12

1.3K 125 11
                                    

"Aku sudah memperhatikan guru bernama Edward Parker itu," kata Marissa yang datang dengan tiba-tiba saat aku dan Jill sedang menikmati makan malamku. Marissa memperhatikan hidangan yang sedang kami santap dan mengerutkan dahi, lalu matanya bergantian menatap kami. "Seharusnya kalian menungguku."

"Yah, kami sudah mencarimu tadi dan kata teman sekamarmu kau berada di kamar mandi sejak satu jam yang lalu," jelasku. Kuharap kebiasaan Marissa yang berendam terlalu lama bisa segera hilang. Padahal dia sudah dibiasakan berada di daratan sejak kecil.

"Tunggu aku," katanya dan pergi untuk mengambil makan malamnya.

Aku menatap Jill dan sedikit mencondongkan tubuh. "Menurutmu apa yang dilakukannya selama berada di dalam kelas? Beberapa duyung yang berada satu kelas dengan kita bahkan tidak separah Marissa."

"Seperti pertahanan diri. Ada vampir yang memilih untuk meminum darah binatang daripada manusia karena tidak bisa menahannya. Tanyakan saja pada Paul.
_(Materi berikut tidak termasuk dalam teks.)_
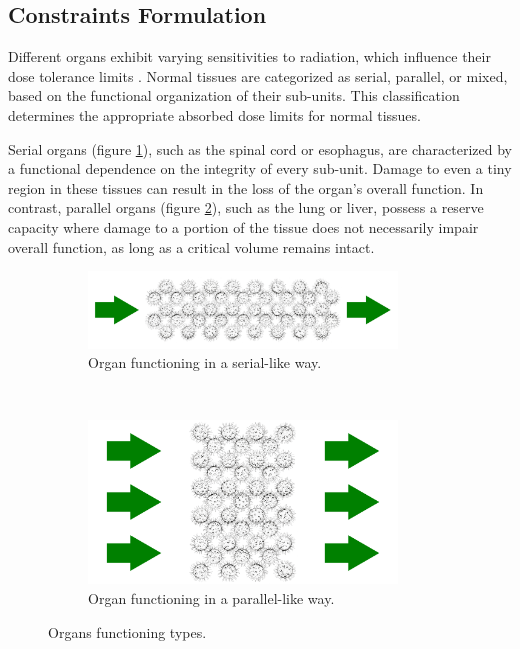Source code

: \subsection{Constraints Formulation}
Different organs exhibit varying sensitivities to radiation, which influence their dose tolerance limits \cite{Withers1988} \cite{ICRU83}.
Normal tissues are categorized as serial, parallel, or mixed, based on the functional organization of their sub-units.
This classification determines the appropriate absorbed dose limits for normal tissues.

Serial organs (figure \ref{fig:serial_organ}), such as the spinal cord or esophagus, are characterized by a functional dependence on the integrity of every sub-unit.
Damage to even a tiny region in these tissues can result in the loss of the organ's overall function.
In contrast, parallel organs (figure \ref{fig:parallel_organ}), such as the lung or liver, possess a reserve capacity where damage to a portion of the tissue does not necessarily impair overall function, as long as a critical volume remains intact.

\begin{figure}
	\begin{subfigure}{0.6\textwidth}
		\centering
		\includegraphics[width=0.9\textwidth]{serial_organ.pdf}
		\vspace{4mm}
		\caption{Organ functioning in a serial-like way.}
		\label{fig:serial_organ}
	\end{subfigure}
	\hfill
	\unskip\ \vrule\
	\hfill
	\begin{subfigure}{0.38\textwidth}
		\centering
		\includegraphics[width=0.9\textwidth]{parallel_organ.pdf}
		\caption{Organ functioning in a parallel-like way.}
		\label{fig:parallel_organ}
	\end{subfigure}
	\caption{Organs functioning types.}
	\label{fig:serial_parallel_organ}	
\end{figure}

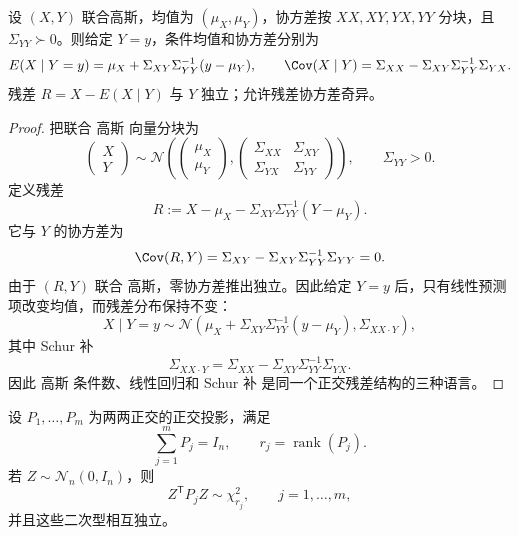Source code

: \begin{proposition}
设 $(X,Y)$ 联合高斯，均值为 $(\mu_X,\mu_Y)$，协方差按 $XX,XY,YX,YY$ 分块，且 $\Sigma_{YY}\succ0$。则给定 $Y=y$，条件均值和协方差分别为
\[
E(X\mid Y=y)=\mu_X+\Sigma_{XY}\Sigma_{YY}^{-1}(y-\mu_Y),
\qquad
\Cov(X\mid Y)=\Sigma_{XX}-\Sigma_{XY}\Sigma_{YY}^{-1}\Sigma_{YX}.
\]
残差 $R=X-E(X\mid Y)$ 与 $Y$ 独立；允许残差协方差奇异。
\end{proposition}
\begin{proof}
把联合 高斯 向量分块为
\[
\begin{pmatrix}X\\Y\end{pmatrix}
\sim
\mathcal N\!\left(
\begin{pmatrix}\mu_X\\\mu_Y\end{pmatrix},
\begin{pmatrix}
\Sigma_{XX}&\Sigma_{XY}\\
\Sigma_{YX}&\Sigma_{YY}
\end{pmatrix}
\right),
\qquad \Sigma_{YY}>0.
\]
定义残差
\[
R
:=X-\mu_X
-\Sigma_{XY}\Sigma_{YY}^{-1}(Y-\mu_Y).
\]
它与 $Y$ 的协方差为
\[
\Cov(R,Y)
=\Sigma_{XY}
-\Sigma_{XY}\Sigma_{YY}^{-1}\Sigma_{YY}=0.
\]
由于 $(R,Y)$ 联合 高斯，零协方差推出独立。因此给定 $Y=y$ 后，只有线性预测项改变均值，而残差分布保持不变：
\begin{equation}
X\mid Y=y
\sim
\mathcal N\!\left(
\mu_X+\Sigma_{XY}\Sigma_{YY}^{-1}(y-\mu_Y),
\Sigma_{XX\cdot Y}
\right),
\label{eq:math-stat-gaussian-conditional}
\end{equation}
其中 Schur 补
\begin{equation}
\Sigma_{XX\cdot Y}
=
\Sigma_{XX}
-\Sigma_{XY}\Sigma_{YY}^{-1}\Sigma_{YX}.
\label{eq:math-stat-gaussian-schur-complement}
\end{equation}
因此 高斯 条件数、线性回归和 Schur 补 是同一个正交残差结构的三种语言。
\end{proof}


\begin{theorem}
设 $P_1,\ldots,P_m$ 为两两正交的正交投影，满足
\[
 \sum_{j=1}^mP_j=I_n,
 \qquad
 r_j=\operatorname{rank}(P_j).
\]
若 $Z\sim\mathcal N_n(0,I_n)$，则
\[
 Z^{\mathsf T}P_jZ\sim\chi^2_{r_j},
 \qquad j=1,\ldots,m,
\]
并且这些二次型相互独立。
\end{theorem}

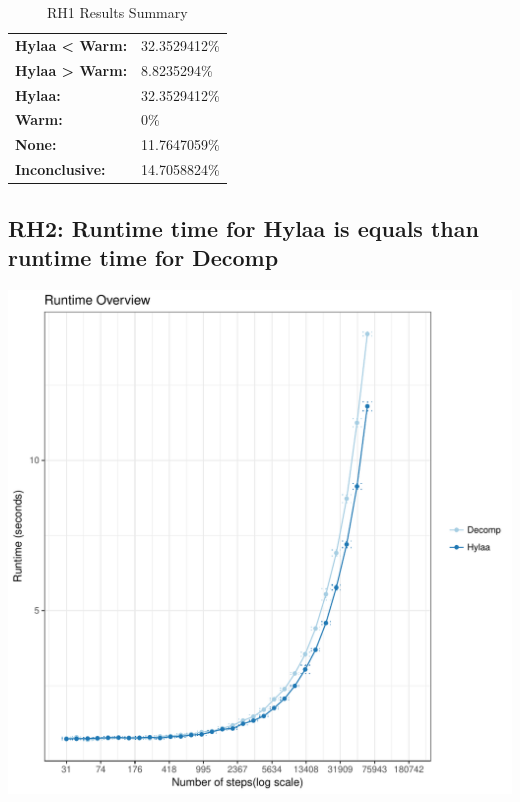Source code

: \documentclass{article}\usepackage[]{graphicx}\usepackage[]{color}
\makeatletter
\def\maxwidth{ %
  \ifdim\Gin@nat@width>\linewidth
    \linewidth
  \else
    \Gin@nat@width
  \fi
}
\newenvironment{knitrout}{}{} %
\makeatother
\begin{document}
	\begin{table}[H]
	\centering
	\caption{RH1 Results Summary}
	\begin{tabular}{ll}
	\textbf{Hylaa \textless{} Warm:}& 32.3529412\% \\
	\textbf{Hylaa \textgreater{} Warm:}& 8.8235294\%\\
	\textbf{Hylaa:} & 32.3529412\%\\
	\textbf{Warm:} & 0\%\\
	\textbf{None:}& 11.7647059\%\\
	\textbf{Inconclusive:}& 14.7058824\%
			
	
	\end{tabular}
	\end{table}
	
	
	



\subsection{RH2: Runtime time for Hylaa is equals than runtime time for Decomp}


 
\begin{knitrout}
\color{fgcolor}
\includegraphics[width=\maxwidth]{figure/overview_RH2-1} 

\end{knitrout}
 	
\end{document}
Tapi―" Jill mengiris daging asapnya, menusuknya dengan garpu dan melahapnya. "sepanas apa saat di daratan? Bagaimana dengan musim dingin? Bukankah lebih banyak air?" Jill tertawa.

Aku ikut tertawa menanggapinya. "Ini bahkan sudah hampir musim gugur," kataku.

Beberapa detik kemudian Marissa datang dengan membawa nampan berisi makan malamnya. Ia mengambil duduk di samping Jill. "Aku mendengar namamu disebut dalam percakapan mereka, Lori," kata Marissa membuka percakapan.

"Mereka siapa?" tanyaku.

"Tuan Edward Parker dan kepala sekolah," jawabnya dengan penekanan. "sudah kuduga pria itu tau siapa dirimu."

"Dia guru sejarah," kata Jill. Nadanya itu, seolah mengatakan bahwa memang seharusnya tn. Edward tau melihat dari siapa dia sebenarnya.

"Kau menjadi topik utama yang tidak membosankan bagi guru sejarah itu," kata Marissa. "Oh ya. Kau sudah memberi Evan sesuatu?"

Aku mengerutkan dahi. "Memberi?"

Sekarang malah Marissa yang mengerutkan dahi, seolah caranya itu mengatakan bahwa apakah aku serius dengan pertanyaanku. "Ini hari ulang tahunnya, Lori. Aku melihat teman-temannya memberikan ucapan selamat padanya tadi. Bahkan aku sudah melakukannya. Kupikir kau sudah tau?"

"Apa?" Sekarang aku yang lebih terkejut. "Tapi dia bahkan tidak mengatakan apapun padaku." Aku mengalihkan pandanganku dan menatap meja makan yang ditempati Evan, yang jaraknya tidak terlalu jauh dengan meja yang kutempati. Dia sedang mengobrol dengan beberapa temannya. Ada juga Paul disana. Sesekali mereka tertawa. "Baiklah. Akan kuselesaikan ini," gumamku pelan namun dengan hembusan napas yang berat. Aku kesal dan marah padanya. Kenapa sih dia tidak mengatakan hari ulang tahunnya kepada pacarnya sendiri?

"Tenanglah, Lori. Sebaiknya kau habiskan makan malammu," ujar Jill.

Aku segera menatap makan malamku yang sudah setengah kumakan. "Tenang saja. Aku akan segera selesai dengan makan malamku. Setelah itu aku akan menemuinya!" Aku mengatakannya dengan penekanan pada setiap katanya. Bahkan aku melakukannya dengan mengiris daging asapku. Aku memakannya dengan sedikit lebih cepat. Setelah selesai aku minum segelas air dan menatap meja yang ditempati Evan. Sepertinya dia juga baru saja selesai dengan makan malamnya; mereka semua bangkit dari kursi dan akan melangkah keluar dari ruang makan.

"Aku tinggal dulu," kataku berpamitan pada mereka berdua seraya bangkit dari kursi.

"Kendalikan, Lori. Dia hanya laki-laki manis yang tidak berdosa," sahut Marissa. Aku menatapnya dengan alis saling bertaut, sementara dia hanya tersenyum lebar tanpa dosa.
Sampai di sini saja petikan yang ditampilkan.